Paradoxalement, ces mots n’évoquèrent rien de concret, comme si tout ce qui l’avait poussé à quitter le monde de son enfance devenait dérisoire. Mais lui aussi avait besoin de parler, et plus il parla à son capitaine et plus il eut confiance en lui. Alors il lui raconta l’apparition du monolithe. A sa grande surprise, l’Œil de Dieu ne le traita pas de fou mais parût au contraire fort intéressé.
- Tu sais, ce n’est pas le comte que tu devrais voir, mais l’Ordre de Vuldone… Je ne suis peut-être pas le meilleur interlocuteur pour t’aider auprès du sénéchal, mais crois-moi, tu détiens quelque chose de très important pour nous.
- Et pourquoi ?
- C’est assez compliqué, mais il se pourrait que ce soit un signe que nous attendions depuis longtemps… Et qu’il soit bleu prouverait même que la victoire de Vuldone est proche.
Petit Louis devint inquiet car il avait l’impression qu’on le dépossédait d’une partie de lui-même. Il regrettait de s’être confié. En prenant congé de lui, l’Œil de Dieu lui promit qu’il essaierait d’en parler le lendemain à Vautreuil s’il était d’humeur…
- J’espère juste qu’il ne torturera pas ces elfes, pensa-t-il à haute voix.
Une fois hors de la tente du capitaine, Petit Louis eut besoin de marcher seul. Autour de lui, un calme étrange régnait pour une veillée de victoire. Quelques moines chantaient encore de leur voix grave et monotone des prières pleines d’émotions. Des papillons de nuit voletaient autour de la lumière rougeoyante de feux agonisants. Et partout, l’obscurité rendait la forêt encore plus impressionnante. Au loin, il entendit l’appel d’une chouette hulotte. Puis, malgré lui, son oreille exercée capta d’autres bruits de chasse, de la chauve-souris dans les airs au hérisson parmi les feuilles mortes.
Lorsqu’il voulut se coucher, Laennec dormait profondément, avec des ronflements avinés, que confirmaient deux bouteilles vides à terre. Alors il prit ses couvertures et s’installa à l’écart de tous, au milieu de cette nature qui l’appelait. Immédiatement, il sentit une douce énergie parcourir son corps à même la terre. Il aimait sentir l’odeur d’humus, entendre le bruissement des feuilles lorsqu’il bougeait. Son esprit déjà se fermait, apaisé par ces repères d’enfant. Les dernières images de sa journée se cristallisèrent, lentement, dans son esprit : celle de ces étranges guerrières et du monolithe bleu qui l’attendait dans sa forêt.
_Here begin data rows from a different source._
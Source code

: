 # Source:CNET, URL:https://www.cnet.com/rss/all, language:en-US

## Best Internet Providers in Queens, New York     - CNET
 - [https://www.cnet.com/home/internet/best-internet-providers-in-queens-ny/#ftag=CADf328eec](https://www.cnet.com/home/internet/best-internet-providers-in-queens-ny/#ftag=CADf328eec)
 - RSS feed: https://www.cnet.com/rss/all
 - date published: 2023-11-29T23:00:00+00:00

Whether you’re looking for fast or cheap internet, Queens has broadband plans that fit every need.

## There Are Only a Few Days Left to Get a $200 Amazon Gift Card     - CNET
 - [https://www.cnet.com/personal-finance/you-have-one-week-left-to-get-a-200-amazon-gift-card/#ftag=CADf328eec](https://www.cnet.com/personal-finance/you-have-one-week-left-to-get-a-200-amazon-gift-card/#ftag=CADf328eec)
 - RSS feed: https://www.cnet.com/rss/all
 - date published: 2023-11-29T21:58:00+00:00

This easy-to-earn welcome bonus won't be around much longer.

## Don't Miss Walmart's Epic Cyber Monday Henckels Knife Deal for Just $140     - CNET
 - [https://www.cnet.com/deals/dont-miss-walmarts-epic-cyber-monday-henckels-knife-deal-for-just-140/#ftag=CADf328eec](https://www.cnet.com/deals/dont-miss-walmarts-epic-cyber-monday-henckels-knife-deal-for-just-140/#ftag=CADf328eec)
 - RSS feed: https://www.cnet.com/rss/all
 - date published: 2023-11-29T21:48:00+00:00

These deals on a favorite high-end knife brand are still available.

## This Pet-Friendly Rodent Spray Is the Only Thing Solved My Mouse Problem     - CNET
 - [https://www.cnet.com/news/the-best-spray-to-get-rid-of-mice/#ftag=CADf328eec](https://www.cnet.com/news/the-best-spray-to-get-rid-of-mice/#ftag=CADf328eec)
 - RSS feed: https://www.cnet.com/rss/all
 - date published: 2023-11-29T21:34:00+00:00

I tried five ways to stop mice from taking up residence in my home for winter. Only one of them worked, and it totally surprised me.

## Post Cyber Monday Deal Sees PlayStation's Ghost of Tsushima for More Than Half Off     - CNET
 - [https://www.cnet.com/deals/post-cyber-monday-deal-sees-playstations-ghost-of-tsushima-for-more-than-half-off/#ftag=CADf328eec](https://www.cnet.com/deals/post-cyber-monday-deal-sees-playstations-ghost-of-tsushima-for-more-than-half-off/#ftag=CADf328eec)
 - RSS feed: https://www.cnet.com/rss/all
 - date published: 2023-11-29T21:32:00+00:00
Se pouvait-il qu’un lien entre leur présence et son apparition existât ? L’Œil de Dieu avait raison, seul l’avenir lui sourirait dans cette nuit qui cachait même ses étoiles. Il s’endormit d’un sommeil lourd qui l’aspira vers des rêves diaphanes. Et là, au-dessus de lui, dans cet état de semi-inconscience, quelque chose ne cessait, invisible, de le regarder fixement et craintivement, à la manière d’un animal sauvage, comme si seule la lumière des étoiles aurait pu transpercer toute cette noirceur opaque qui le cernait partout.